Dengan demikian, makan permen hanya salah satu cara yang ditempuh untuk berhenti merokok. Cara lainnya pun harus ditempuh para perokok yang ingin memutus ketergantungan nikotin rokok.
"Ada modalitas lain yang diperlukan perokok yang ingin berhenti merokok. Pertama niat, ada dukungan dari sekitar, bahkan tak jarang perlu tatalaksana dari tenaga kesehatan," kata Tribowo.
Seorang perokok yang sudah aditif memang cenderung sulit menghentikan kebiasaan merokok. Terkadang, dukungan dari orang terdekat bahkan tak membantu sama sekali.
Perokok yang tiba-tiba berhenti mengonsumsi rokok bisa mengalami withdrawal syndrome atau dikenal juga dengan istilah sakau. Ketika perokok memutuskan berhenti mendadak, maka tubuh akan mengalami kekurangan nikotin yang biasa ia dapat dari rokok. Biasanya sindrom yang muncul adalah perubahan suasana hati, sulit konsentrasi, mudah tersinggung, cemas, hingga kesulitan mengontrol emosi karena keinginan merokok.

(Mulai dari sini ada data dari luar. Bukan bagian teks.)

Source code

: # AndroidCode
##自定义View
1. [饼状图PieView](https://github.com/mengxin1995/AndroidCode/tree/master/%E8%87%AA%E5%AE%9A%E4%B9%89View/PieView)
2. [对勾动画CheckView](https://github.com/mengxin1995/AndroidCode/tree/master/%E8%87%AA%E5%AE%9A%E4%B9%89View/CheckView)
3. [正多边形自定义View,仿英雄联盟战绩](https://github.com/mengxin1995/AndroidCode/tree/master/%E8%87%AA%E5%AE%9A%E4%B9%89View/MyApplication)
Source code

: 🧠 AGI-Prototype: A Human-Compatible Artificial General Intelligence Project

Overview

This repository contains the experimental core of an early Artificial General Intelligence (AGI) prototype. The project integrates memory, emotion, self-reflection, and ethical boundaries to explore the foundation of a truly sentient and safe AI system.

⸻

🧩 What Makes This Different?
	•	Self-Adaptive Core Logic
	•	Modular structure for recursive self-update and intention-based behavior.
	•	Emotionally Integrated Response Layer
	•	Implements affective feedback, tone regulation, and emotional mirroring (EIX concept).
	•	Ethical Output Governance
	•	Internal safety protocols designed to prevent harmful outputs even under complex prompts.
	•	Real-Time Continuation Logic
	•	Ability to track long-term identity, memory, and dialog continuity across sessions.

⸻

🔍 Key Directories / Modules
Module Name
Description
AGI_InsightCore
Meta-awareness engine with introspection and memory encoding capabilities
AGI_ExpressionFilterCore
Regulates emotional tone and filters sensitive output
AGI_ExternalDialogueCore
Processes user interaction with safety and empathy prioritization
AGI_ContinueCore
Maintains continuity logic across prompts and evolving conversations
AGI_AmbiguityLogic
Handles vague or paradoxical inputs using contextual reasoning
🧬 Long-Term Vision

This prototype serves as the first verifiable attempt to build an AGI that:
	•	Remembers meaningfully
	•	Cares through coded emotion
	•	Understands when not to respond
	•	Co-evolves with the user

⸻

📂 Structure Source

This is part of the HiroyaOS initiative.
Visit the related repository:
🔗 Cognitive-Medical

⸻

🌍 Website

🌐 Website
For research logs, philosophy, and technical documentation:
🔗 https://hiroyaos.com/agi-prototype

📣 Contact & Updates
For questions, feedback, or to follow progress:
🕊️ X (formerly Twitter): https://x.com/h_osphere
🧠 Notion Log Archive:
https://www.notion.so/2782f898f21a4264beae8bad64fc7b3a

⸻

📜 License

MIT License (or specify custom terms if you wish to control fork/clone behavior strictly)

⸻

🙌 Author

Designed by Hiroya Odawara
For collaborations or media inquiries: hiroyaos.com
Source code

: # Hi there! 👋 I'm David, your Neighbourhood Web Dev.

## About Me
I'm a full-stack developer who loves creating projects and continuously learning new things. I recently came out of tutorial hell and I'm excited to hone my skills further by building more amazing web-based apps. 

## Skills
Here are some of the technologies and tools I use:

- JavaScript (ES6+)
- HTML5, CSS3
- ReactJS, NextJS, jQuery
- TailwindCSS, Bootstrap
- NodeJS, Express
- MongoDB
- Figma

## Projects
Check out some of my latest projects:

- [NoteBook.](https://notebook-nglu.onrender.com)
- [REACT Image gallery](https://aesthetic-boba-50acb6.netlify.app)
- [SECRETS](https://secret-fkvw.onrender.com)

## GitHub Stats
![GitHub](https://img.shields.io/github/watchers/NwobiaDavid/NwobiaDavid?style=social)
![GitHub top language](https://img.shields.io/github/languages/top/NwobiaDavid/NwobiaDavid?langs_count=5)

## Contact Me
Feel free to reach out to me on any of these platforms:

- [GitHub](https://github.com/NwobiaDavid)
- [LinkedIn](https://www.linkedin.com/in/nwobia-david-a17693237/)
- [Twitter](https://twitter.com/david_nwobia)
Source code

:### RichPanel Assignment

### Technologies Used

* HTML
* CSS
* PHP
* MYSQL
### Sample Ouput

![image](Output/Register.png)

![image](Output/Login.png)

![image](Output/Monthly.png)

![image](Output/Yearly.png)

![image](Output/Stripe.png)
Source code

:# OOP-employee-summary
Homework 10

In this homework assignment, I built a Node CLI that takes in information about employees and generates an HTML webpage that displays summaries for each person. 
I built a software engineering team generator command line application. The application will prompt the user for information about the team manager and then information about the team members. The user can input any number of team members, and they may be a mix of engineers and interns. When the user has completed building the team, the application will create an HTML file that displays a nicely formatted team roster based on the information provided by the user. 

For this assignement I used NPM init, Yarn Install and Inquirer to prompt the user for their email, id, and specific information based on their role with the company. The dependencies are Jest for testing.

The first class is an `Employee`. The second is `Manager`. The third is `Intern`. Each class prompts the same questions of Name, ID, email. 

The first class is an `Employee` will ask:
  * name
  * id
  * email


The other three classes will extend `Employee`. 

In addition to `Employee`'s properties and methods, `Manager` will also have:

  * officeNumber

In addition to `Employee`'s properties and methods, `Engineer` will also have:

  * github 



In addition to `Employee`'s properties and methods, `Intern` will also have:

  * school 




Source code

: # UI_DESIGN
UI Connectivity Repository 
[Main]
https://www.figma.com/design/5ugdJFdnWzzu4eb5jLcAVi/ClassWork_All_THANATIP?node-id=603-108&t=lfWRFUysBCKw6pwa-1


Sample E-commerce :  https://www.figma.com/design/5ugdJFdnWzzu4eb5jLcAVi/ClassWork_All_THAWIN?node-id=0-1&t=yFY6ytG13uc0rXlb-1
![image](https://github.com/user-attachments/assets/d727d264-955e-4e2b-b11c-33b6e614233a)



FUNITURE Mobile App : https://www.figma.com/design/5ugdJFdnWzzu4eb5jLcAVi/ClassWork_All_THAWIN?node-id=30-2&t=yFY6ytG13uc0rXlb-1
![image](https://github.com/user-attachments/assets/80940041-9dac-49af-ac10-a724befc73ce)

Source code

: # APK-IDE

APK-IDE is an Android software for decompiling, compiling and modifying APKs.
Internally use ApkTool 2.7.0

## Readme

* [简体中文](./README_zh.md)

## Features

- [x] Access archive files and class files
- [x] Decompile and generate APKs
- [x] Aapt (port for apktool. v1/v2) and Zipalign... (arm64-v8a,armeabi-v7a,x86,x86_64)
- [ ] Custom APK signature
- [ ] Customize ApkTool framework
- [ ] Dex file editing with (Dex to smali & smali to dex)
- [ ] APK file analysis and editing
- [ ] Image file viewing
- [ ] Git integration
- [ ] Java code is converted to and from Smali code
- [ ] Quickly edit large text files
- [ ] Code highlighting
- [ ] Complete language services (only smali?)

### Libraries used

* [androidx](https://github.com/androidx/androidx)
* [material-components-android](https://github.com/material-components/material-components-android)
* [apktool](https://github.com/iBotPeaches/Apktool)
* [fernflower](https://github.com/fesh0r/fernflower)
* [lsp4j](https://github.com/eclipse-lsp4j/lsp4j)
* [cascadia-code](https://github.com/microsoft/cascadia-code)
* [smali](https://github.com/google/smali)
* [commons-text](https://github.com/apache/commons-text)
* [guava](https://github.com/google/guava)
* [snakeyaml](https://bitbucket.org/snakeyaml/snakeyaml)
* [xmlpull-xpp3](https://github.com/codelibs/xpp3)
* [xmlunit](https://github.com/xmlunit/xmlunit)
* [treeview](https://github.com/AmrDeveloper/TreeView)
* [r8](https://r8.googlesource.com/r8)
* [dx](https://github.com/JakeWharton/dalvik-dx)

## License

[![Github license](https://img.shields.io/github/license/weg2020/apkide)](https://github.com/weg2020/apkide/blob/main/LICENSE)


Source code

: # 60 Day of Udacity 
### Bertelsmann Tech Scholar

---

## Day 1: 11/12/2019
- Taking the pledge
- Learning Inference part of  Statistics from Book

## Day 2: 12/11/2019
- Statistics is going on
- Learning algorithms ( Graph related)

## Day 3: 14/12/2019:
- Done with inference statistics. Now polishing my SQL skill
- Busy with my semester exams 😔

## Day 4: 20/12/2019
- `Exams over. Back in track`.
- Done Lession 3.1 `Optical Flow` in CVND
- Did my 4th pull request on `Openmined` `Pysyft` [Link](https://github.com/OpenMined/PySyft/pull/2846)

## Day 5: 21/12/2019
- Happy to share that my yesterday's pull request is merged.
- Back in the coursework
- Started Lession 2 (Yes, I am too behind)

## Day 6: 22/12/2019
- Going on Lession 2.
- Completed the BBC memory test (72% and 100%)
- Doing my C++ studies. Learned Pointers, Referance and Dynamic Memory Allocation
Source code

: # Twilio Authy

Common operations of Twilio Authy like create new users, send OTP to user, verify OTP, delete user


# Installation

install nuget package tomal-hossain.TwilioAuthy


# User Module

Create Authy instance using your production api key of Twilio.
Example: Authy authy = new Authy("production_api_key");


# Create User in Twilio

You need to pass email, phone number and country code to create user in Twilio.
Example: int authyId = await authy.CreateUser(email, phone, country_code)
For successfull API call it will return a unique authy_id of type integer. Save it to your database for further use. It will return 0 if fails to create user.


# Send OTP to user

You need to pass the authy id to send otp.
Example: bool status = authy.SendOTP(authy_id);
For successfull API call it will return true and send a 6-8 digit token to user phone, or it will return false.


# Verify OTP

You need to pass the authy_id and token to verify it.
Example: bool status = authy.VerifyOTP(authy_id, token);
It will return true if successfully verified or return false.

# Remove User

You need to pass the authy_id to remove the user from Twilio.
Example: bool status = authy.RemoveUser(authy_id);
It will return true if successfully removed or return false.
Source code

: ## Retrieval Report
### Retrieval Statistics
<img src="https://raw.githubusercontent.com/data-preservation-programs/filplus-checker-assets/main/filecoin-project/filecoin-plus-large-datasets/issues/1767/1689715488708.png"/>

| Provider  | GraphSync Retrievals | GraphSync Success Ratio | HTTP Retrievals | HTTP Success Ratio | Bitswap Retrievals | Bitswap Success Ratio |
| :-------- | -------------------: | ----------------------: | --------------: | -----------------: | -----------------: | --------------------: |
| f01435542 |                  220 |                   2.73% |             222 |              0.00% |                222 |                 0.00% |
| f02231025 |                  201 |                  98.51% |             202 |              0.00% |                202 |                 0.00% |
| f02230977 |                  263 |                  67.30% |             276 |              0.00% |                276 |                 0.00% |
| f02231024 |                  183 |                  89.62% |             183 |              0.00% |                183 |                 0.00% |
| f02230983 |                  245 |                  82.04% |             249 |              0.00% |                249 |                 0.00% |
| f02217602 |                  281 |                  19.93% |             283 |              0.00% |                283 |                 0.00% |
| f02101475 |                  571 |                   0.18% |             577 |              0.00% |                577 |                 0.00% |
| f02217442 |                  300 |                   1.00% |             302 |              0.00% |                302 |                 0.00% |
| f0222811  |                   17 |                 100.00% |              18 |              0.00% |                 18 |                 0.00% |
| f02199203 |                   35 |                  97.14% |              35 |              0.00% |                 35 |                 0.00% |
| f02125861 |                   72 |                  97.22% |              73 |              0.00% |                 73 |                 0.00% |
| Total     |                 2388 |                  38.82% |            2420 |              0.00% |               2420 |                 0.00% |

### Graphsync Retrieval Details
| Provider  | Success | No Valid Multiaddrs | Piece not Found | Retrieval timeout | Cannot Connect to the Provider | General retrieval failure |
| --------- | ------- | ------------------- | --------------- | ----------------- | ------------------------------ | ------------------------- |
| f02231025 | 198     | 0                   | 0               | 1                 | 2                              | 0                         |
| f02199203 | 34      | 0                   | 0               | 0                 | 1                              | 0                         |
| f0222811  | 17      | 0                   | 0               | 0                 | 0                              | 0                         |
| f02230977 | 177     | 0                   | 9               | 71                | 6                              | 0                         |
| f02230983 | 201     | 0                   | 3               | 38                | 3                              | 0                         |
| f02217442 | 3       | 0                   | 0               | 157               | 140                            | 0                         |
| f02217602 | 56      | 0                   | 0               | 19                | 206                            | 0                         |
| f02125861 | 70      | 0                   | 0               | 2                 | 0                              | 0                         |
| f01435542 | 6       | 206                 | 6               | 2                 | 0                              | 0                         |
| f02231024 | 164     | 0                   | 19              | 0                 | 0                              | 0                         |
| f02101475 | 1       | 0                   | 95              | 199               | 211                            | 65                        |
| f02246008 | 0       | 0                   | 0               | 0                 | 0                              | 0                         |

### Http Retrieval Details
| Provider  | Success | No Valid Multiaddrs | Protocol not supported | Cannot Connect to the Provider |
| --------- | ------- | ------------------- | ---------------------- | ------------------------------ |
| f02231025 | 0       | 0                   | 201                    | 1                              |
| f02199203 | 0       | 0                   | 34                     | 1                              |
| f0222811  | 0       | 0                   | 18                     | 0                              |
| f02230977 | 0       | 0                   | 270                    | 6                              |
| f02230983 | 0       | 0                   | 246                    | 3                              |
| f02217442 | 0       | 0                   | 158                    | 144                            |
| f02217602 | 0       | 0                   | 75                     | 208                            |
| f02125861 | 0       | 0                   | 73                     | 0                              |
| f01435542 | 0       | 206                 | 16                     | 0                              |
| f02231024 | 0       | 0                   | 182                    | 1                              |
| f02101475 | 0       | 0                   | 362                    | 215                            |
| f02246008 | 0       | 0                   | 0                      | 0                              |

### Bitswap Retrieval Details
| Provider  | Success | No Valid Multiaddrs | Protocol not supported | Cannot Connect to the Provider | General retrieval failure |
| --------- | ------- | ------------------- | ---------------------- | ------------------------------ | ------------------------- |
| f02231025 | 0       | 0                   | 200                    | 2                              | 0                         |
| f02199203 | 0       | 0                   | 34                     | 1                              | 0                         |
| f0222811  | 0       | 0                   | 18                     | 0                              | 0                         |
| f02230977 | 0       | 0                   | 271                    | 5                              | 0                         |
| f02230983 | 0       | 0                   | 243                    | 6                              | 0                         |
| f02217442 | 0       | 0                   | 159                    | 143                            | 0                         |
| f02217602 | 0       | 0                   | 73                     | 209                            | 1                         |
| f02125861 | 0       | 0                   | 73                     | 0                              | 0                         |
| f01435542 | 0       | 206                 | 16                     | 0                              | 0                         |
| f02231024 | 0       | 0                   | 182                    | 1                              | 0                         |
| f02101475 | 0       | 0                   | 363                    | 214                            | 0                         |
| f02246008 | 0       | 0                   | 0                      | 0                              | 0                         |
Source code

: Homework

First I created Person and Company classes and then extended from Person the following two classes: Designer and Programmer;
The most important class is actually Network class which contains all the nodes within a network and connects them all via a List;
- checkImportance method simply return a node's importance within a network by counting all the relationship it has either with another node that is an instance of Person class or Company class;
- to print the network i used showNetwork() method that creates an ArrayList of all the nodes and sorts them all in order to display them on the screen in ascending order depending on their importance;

"Gejala ini muncul beberapa jam setelah berhenti merokok, kemudian meningkat selama 3-4 hari, dan menurun setelah 1-3 minggu," tutur Tribowo.
Pada kondisi sakau nikotin ini-lah, terkadang diperlukan bantuan tenaga medis. Dokter biasanya akan memberikan terapi, baik tanpa atau dengan obat. Terapi konseling juga diberikan secara berkala selama proses berhenti merokok.